> _TRY IT_: Which lines in the records below contain the word "BIvsSE"? Report each of them.

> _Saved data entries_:
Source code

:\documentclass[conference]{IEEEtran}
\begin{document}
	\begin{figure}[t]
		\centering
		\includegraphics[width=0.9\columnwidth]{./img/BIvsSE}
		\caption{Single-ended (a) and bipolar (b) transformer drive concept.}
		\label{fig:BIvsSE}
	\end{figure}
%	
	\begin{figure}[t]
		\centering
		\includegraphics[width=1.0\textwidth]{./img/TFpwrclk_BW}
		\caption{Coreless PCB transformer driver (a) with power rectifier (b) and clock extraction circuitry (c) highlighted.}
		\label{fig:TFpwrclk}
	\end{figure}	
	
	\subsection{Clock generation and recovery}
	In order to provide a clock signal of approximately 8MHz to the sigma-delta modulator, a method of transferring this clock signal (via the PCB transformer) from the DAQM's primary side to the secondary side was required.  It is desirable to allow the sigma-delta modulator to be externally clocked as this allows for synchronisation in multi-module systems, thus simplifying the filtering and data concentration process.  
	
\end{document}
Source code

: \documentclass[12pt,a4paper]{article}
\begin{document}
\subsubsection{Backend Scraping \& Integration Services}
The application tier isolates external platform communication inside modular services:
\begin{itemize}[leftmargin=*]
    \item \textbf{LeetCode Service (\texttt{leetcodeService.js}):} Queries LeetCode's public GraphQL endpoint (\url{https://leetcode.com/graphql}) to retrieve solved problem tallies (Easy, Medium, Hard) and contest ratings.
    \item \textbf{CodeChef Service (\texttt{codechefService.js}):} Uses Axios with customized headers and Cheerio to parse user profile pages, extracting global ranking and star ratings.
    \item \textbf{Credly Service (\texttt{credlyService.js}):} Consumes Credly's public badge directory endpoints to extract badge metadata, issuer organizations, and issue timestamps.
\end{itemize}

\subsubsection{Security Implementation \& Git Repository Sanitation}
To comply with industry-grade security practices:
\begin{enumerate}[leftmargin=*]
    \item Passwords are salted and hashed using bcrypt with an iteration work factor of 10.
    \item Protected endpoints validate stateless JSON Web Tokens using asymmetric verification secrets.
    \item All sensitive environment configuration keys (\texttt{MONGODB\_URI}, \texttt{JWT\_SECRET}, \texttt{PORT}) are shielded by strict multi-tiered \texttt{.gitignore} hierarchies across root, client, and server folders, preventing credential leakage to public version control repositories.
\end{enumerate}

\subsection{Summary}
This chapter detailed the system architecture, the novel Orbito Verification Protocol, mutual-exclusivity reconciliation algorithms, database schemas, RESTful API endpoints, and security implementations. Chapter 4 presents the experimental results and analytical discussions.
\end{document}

> _ANSWER BELOW_:
		\includegraphics[width=0.9\columnwidth]{./img/BIvsSE}
		\label{fig:BIvsSE}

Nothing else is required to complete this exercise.